== TASK STATEMENT ==
Copy every line from the one containing "design för programmet" through the last line of the records below, both included, and nothing else.

== RECORDS FOR THE EXERCISE ==
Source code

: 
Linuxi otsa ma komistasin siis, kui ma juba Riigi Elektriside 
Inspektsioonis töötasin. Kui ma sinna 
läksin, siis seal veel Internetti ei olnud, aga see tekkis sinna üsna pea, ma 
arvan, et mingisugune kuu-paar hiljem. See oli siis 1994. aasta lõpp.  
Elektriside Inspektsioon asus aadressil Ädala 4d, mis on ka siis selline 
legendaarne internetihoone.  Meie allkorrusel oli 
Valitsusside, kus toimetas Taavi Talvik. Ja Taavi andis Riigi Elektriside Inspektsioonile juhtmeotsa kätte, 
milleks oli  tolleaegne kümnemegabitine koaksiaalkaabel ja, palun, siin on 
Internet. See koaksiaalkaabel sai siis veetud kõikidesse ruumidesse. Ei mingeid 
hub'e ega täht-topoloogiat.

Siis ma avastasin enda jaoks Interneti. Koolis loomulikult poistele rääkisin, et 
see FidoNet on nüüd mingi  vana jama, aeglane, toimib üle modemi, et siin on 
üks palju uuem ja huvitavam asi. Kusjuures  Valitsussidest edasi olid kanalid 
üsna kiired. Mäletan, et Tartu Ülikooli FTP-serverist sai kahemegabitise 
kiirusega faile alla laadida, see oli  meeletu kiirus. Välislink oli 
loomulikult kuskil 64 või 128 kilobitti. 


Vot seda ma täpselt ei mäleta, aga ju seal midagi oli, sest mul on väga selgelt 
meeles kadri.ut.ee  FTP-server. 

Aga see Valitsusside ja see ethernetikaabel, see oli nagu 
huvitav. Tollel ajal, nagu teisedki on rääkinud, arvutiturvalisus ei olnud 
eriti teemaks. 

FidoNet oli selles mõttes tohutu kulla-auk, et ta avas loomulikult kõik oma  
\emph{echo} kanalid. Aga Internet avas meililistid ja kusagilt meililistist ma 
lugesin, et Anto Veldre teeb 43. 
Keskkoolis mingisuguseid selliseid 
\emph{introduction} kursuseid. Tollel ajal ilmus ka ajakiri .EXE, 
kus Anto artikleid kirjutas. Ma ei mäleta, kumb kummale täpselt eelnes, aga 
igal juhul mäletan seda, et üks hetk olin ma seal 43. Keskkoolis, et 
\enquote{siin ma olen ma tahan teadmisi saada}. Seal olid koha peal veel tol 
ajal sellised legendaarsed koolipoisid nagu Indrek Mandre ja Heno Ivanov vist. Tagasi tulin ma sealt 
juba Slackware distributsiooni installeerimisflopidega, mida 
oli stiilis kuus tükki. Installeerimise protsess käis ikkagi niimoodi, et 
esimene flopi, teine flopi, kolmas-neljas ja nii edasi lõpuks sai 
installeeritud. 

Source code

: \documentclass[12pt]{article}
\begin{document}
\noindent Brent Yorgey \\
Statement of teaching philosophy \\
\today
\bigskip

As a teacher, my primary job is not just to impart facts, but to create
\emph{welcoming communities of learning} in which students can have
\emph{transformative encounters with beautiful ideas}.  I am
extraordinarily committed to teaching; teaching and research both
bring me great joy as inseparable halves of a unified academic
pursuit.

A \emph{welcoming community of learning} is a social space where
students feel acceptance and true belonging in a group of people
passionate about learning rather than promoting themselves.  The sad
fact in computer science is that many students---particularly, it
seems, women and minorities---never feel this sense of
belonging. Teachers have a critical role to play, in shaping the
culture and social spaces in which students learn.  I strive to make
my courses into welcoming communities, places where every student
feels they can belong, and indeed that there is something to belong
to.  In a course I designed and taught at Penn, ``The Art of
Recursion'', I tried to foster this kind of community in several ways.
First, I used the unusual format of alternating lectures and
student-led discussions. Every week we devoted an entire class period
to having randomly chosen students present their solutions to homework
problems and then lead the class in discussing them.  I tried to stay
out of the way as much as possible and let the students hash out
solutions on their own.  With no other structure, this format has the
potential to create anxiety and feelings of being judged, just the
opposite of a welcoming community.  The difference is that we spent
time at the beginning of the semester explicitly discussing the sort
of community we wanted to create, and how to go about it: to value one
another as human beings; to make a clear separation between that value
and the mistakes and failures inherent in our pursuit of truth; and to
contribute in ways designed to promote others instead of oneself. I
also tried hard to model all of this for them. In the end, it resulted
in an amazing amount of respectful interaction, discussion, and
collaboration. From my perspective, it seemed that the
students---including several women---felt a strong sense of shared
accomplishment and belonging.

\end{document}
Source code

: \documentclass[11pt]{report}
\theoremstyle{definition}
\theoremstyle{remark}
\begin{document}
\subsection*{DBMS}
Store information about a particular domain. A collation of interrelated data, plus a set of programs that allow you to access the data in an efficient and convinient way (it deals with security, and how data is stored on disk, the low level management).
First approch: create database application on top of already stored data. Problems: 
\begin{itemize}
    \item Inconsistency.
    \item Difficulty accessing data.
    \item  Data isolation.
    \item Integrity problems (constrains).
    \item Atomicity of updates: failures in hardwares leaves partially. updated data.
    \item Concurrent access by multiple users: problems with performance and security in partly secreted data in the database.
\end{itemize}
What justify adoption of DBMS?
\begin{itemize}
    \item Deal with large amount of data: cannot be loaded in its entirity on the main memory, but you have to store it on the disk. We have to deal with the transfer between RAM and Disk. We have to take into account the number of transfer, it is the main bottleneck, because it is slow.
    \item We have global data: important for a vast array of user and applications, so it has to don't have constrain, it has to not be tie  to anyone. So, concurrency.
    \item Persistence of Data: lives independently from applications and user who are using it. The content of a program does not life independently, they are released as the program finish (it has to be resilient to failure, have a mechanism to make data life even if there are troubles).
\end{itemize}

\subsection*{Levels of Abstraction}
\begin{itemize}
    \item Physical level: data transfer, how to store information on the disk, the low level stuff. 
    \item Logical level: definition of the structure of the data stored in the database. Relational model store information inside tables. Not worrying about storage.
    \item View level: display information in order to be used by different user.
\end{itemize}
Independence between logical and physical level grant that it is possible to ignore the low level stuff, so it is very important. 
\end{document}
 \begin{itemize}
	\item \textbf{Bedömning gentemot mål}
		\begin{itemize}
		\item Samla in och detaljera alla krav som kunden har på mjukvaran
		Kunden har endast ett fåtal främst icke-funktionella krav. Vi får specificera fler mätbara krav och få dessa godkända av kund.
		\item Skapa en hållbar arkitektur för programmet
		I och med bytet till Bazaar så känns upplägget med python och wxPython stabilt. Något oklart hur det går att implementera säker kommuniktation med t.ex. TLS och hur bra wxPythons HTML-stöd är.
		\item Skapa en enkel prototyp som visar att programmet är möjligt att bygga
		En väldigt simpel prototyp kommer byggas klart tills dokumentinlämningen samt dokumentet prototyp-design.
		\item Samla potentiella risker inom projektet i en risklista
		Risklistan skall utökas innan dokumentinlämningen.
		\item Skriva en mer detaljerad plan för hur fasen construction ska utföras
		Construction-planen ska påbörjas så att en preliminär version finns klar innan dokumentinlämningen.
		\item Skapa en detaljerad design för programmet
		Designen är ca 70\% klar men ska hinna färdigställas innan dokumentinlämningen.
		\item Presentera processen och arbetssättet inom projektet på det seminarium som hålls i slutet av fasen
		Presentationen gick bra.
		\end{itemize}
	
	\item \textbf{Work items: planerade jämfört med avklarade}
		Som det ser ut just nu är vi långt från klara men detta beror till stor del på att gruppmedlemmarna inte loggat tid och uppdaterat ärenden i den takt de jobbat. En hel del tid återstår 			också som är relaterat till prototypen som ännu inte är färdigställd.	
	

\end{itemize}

== ANSWER TO THIS TASK ==
		\item Skapa en detaljerad design för programmet
		Designen är ca 70\% klar men ska hinna färdigställas innan dokumentinlämningen.
		\item Presentera processen och arbetssättet inom projektet på det seminarium som hålls i slutet av fasen
		Presentationen gick bra.
		\end{itemize}
	
	\item \textbf{Work items: planerade jämfört med avklarade}
		Som det ser ut just nu är vi långt från klara men detta beror till stor del på att gruppmedlemmarna inte loggat tid och uppdaterat ärenden i den takt de jobbat. En hel del tid återstår 			också som är relaterat till prototypen som ännu inte är färdigställd.	
	

\end{itemize}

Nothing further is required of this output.